In contrast there is the very, very rich, whose children’s
daily pocket-money would be more than the monthly salary of a slum-family.
Globalisation has consciously promoted the massive profits of big business,
gigantic salary hikes of top executives in both private and public sectors;
enhanced the salaries and perks of top bureaucrats and politicians five to
ten-fold; and promoted a carpetbagger-type economy where crores are made
overnight in wheeling-dealing, etc. What till yesterday was treated as illegal,
is today seen with respectability.
So, a Reliance company and their owner, made an unbelievable
net profit last year (2001-02) of Rs 4,600 crores — i.e. equivalent to the
annual income of 2.5 million families (25 lakh) in rural India. The Ambanis, a
total product of the globalisation era, and a master at mafia-style business,
increased their wealth by over 30 times in the past fiteen years from a mere Rs
2,000 crores in 1986 to Rs 65,000 crores today.
Globalisation has also produced those upstart business houses
in the InfoTech sector that have become multi-billionaires within a few years,
like Wipro, Infosys, Satyam, etc. It has also produced the scamsters by the
hundreds of which the two biggest, Harshad Mehta and Ketan Parekh, siphoned off
crores of middle-class earnings to make thousands of crores for themselves and
their accomplices. In the same category come the Bharat Shahs, the diamond
magnate and film financier, with underworld links, who soon after coming out of
a one-year stint in jail spends Rs 70 crores on the wedding (in Belgium) of his
nephew and niece on Sept.1, 2002 — in attendance were the entire NRI community,
top politicians, bureaucrats, et al. This one-night extravaganza, where a team
of cooks was flown down from India, could have fed over 3 lakh starving
families, in the drought-stricken areas, for four months.
If we turn to the politicians, not only have they been
looting the treasury left and right, through thousands and thousands of illicit
and illegal deals, but they have hiked their own salaries and perks again and
again in the past decade. So, MPs doubled their yearly fund for their electoral
areas from Rs 1 crore annually to Rs 2 crore annually, and are now trying to
double it further to Rs 4 crore. The MPs and MLAs have also given themselves
massive hikes in their daily perks and salaries. In 1997 the Gujaral government
passed an ordinance to raise judge’s salaries by 250% and their pensions
three-fold. In 1999 the BJP-led government passed a hike for PSU officers, which
more than doubled their salaries (retrospective from Jan.1, 1997) amounting to a
huge Rs 2,000 crores extra annual payment for the exchequer.
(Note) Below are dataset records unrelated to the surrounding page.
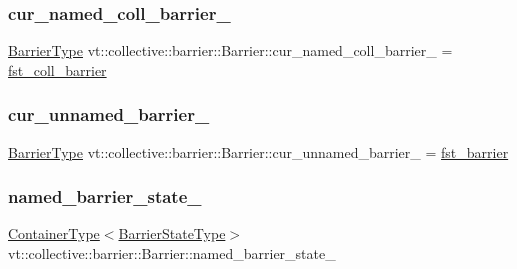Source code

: \subsubsection{\texorpdfstring{cur\+\_\+named\+\_\+coll\+\_\+barrier\+\_\+}{cur\_named\_coll\_barrier\_}}
{\footnotesize\ttfamily \hyperlink{namespacevt_a25e481f0d6bbc7204db23d1c87a62e77}{Barrier\+Type} vt\+::collective\+::barrier\+::\+Barrier\+::cur\+\_\+named\+\_\+coll\+\_\+barrier\+\_\+ = \hyperlink{namespacevt_1_1collective_1_1barrier_a02bc7e6a890bd33f1e0b1b264326099c}{fst\+\_\+coll\+\_\+barrier}\hspace{0.3cm}{\ttfamily [private]}}

\mbox{\label{structvt_1_1collective_1_1barrier_1_1_barrier_a320d125e93446c9f39baab502c260a1f}} 
\subsubsection{\texorpdfstring{cur\+\_\+unnamed\+\_\+barrier\+\_\+}{cur\_unnamed\_barrier\_}}
{\footnotesize\ttfamily \hyperlink{namespacevt_a25e481f0d6bbc7204db23d1c87a62e77}{Barrier\+Type} vt\+::collective\+::barrier\+::\+Barrier\+::cur\+\_\+unnamed\+\_\+barrier\+\_\+ = \hyperlink{namespacevt_1_1collective_1_1barrier_a43d35d830e81f62b5dfb571ce5e0939e}{fst\+\_\+barrier}\hspace{0.3cm}{\ttfamily [private]}}

\mbox{\label{structvt_1_1collective_1_1barrier_1_1_barrier_ae5a50600bf815ba049915d93bc48b727}} 
\subsubsection{\texorpdfstring{named\+\_\+barrier\+\_\+state\+\_\+}{named\_barrier\_state\_}}
{\footnotesize\ttfamily \hyperlink{structvt_1_1collective_1_1barrier_1_1_barrier_a84bfbd26a48a1c3bb7272e81245e4873}{Container\+Type}$<$\hyperlink{structvt_1_1collective_1_1barrier_1_1_barrier_a9b612818f7b44ca65f2caee0dee094f3}{Barrier\+State\+Type}$>$ vt\+::collective\+::barrier\+::\+Barrier\+::named\+\_\+barrier\+\_\+state\+\_\+\hspace{0.3cm}{\ttfamily [private]}}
The list could go
on and on, but suffice it to say, that where the government and their
imperialist backers are forcing lakhs out of their jobs, are refusing to pay
salaries for years, are cutting their bonus, DA, etc., complaining of lack of
funds, they face no problem in giving crores to themselves not only by the above
methods but also by massive expansions of their ministries and the paraphernalia
associated with it.
While they shout themselves horse against the so-called
illegal activities of the revolutionaries, in this globalised world of business
the line between legal and illegal is thin, between ‘gentlemanly’ business
dealings and mafia business deals is blurred, and between ‘legitimate’ earnings
and ‘illegitimate’ earnings has ceased to exist. In the name of ‘free trade’ it
is a free for all, the devil takes the hindmost, the big crush the small and
weak, and gangsters, posing as ‘gentlemen’ have become the pillars of this
society. So, Rs 1 lakh crore (Rs 1,000 arab) of Black Money is generated every
year, but a blind eye is turned towards it. The IMF has estimated that wealthy
Indians have stashed $100 billion abroad in secret accounts, draining the
country of its vast wealth, but it is these who yell most about the "National
Interest", "Defence of the Motherland", etc. etc.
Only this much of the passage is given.